Allergy desensitization works best by avoiding fast buildups or static dosing, Shaker explains. So families are instructed to increase the daily dose slowly, following the clinic’s “Dartmouth Spoon Sheets,” a microdosing protocol designed for routine kitchen practice.  

Families start with a thousandth of a peanut (or other allergen), mixing a pinpoint of peanut flour into applesauce. Children take “one bite. And that’s it,” Shaker says. The next day, two bites, gradually building until “within a year and a half they’re eating the whole peanut’s worth—300 milligrams.”  

“It’s not a race,” he advises. “It’s OK if you get there in two years instead of nine months.” 

A doctor in a white coat with a stethoscope around his neck speaks with a teenage patient in a clinic.
Dartmouth Health allergist Marcus Shaker, MD, MS ’08 speaks with patient Luke Leopold. Credit: Kata Sasvari

Both Luke and Benji’s families were surprised at how user-friendly the program was. The bulk of care takes place via telehealth. “We thought we were signing up to drive [to the hospital] all the time, and we’re not,” says Jackie, Luke’s mother. “We were pleasantly surprised.”  

Benji’s parents, Drew and Dijana, also found the program’s accessibility remarkable. “Initially, we were terrified of doing this at home. But very quickly, we saw it as a privilege and advantage,” Dijana says.  

The program is orders of magnitude more affordable, too. Drew tracked his family’s total program costs at $1,708—a fraction of commercial alternatives, which can reach $10,000 and have mixed results. The lion’s share of expenses: $385 for applesauce and peanut and walnut flour.  

So far, the Dartmouth Health program has enrolled more than 300 people in home-based peanut OIT, with fewer than 5% needing epinephrine at any point and 85% of toddlers eventually eating full servings of peanut. While some care remains clinic-based—periodic food challenges are conducted on-site at Dartmouth Health’s Dartmouth Hitchcock Medical Center (DHMC) over six-hour sessions to check results—the vast majority of treatment happens at home.  

A World of Bagels and Hummus

After five years of daily treatment, Luke now eats at least one peanut and one cashew daily to maintain his desensitization. He passed his sesame food challenge completely, opening “a whole new world of bagels and hummus,” his mother says.  

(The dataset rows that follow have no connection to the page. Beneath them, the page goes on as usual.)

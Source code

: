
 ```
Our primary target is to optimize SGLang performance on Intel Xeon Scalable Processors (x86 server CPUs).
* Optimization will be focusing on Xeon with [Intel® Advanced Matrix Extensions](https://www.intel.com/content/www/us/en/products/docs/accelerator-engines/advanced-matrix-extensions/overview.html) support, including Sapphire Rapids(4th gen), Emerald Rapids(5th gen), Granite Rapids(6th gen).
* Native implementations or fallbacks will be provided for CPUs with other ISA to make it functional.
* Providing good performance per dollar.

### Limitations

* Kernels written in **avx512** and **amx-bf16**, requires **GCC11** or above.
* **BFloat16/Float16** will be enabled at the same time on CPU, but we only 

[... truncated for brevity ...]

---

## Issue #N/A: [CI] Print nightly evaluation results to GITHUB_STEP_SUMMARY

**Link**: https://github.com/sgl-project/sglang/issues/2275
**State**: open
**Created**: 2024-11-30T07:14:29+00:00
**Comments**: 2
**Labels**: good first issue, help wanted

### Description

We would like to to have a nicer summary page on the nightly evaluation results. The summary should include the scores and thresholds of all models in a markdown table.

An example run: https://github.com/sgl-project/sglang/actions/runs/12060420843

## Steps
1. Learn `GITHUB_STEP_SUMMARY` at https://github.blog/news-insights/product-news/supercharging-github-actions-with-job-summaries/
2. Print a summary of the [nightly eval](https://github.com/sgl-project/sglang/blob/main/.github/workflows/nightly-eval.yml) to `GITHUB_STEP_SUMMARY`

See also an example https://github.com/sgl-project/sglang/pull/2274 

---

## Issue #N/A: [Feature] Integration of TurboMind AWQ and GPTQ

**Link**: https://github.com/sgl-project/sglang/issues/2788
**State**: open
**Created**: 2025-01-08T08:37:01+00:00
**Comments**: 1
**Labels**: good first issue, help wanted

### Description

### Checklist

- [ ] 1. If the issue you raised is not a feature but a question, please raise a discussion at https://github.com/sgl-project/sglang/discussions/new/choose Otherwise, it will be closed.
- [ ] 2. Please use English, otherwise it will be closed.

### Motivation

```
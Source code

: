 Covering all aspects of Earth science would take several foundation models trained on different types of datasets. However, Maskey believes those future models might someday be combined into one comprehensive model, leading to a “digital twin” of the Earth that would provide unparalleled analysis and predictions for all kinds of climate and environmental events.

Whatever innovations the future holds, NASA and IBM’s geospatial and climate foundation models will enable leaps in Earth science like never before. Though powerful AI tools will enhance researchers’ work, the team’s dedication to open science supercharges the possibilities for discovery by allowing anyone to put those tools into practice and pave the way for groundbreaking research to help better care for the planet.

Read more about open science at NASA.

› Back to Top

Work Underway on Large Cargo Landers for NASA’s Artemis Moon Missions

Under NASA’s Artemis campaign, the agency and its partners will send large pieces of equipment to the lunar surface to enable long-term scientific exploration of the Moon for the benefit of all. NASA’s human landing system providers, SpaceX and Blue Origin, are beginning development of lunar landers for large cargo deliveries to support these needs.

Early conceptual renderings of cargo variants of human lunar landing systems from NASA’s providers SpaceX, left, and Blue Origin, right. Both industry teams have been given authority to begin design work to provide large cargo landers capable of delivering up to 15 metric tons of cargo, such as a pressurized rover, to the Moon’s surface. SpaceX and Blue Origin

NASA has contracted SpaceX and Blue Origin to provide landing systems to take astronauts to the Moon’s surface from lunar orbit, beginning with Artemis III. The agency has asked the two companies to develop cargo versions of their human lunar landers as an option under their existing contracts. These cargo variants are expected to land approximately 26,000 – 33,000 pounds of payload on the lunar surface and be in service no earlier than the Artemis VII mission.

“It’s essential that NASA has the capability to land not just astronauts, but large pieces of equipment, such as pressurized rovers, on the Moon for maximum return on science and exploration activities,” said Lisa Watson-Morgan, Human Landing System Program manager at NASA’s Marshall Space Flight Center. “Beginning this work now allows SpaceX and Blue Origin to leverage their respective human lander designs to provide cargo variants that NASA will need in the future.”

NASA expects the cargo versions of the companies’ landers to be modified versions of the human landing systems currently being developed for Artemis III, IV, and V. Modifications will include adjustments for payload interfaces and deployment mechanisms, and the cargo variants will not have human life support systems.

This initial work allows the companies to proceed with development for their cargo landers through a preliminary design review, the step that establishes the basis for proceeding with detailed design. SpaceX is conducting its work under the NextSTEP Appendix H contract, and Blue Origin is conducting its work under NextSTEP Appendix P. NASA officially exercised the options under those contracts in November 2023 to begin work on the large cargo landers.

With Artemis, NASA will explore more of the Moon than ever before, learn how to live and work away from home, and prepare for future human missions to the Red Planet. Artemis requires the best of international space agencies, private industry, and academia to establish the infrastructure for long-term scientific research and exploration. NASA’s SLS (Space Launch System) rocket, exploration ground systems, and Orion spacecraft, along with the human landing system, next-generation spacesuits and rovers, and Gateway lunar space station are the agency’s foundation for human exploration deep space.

The program’s real-world test came when Luke accidentally ate a peanut butter ice cream cone at Ben & Jerry’s. His mother gave him an oral antihistamine and watched carefully, but no epinephrine was needed. “It already saved his life,” Jackie attests. “Besides the fact that he’s a normal kid who doesn’t have to have special food when he’s with friends.”  

Now, Luke feels free to eat almost anything. He can go to birthday parties and eat cake, he can enjoy Halloween candy, and he doesn’t have to read snack food labels carefully anymore. He can eat fast food when out with friends, and he tried sushi for the first time this year.  

“It’s like getting another sense,” Luke says. “It’s really eye opening to have a taste I’ve never had before.”  

Four-year-old Benji now treats his daily routine so naturally that he reminds his parents about his “special applesauce.” The family that once scoured Vermont for expiring epinephrine auto-injectors now travels freely. “I’ve stopped asking at restaurants. I never thought it would be like that,” Dijana says.  

Furthermore, Hughes and Shaker found that their microdosing model’s time savings and treatment efficacy make it particularly valuable for children with multiple food allergies, according to a study they published in 2024. Shaker’s modeling studies on care delivery in northern New England also suggest that at-home treatment is not only more cost-effective, but safer—preventing automobile accidents from traveling long distances for frequent appointments.  

The program’s feasibility resonates with healthcare workers like Dijana and Drew, who found striking contrasts with traditional medical interventions. 

“This is cheap, you can do it at home, anybody can do it, and it becomes part of your daily routine,” Drew says, emphasizing that the Dartmouth Health allergy program could “become the standard of care” soon. And if it does, some people “will need EpiPens for a couple years maybe, then never again.”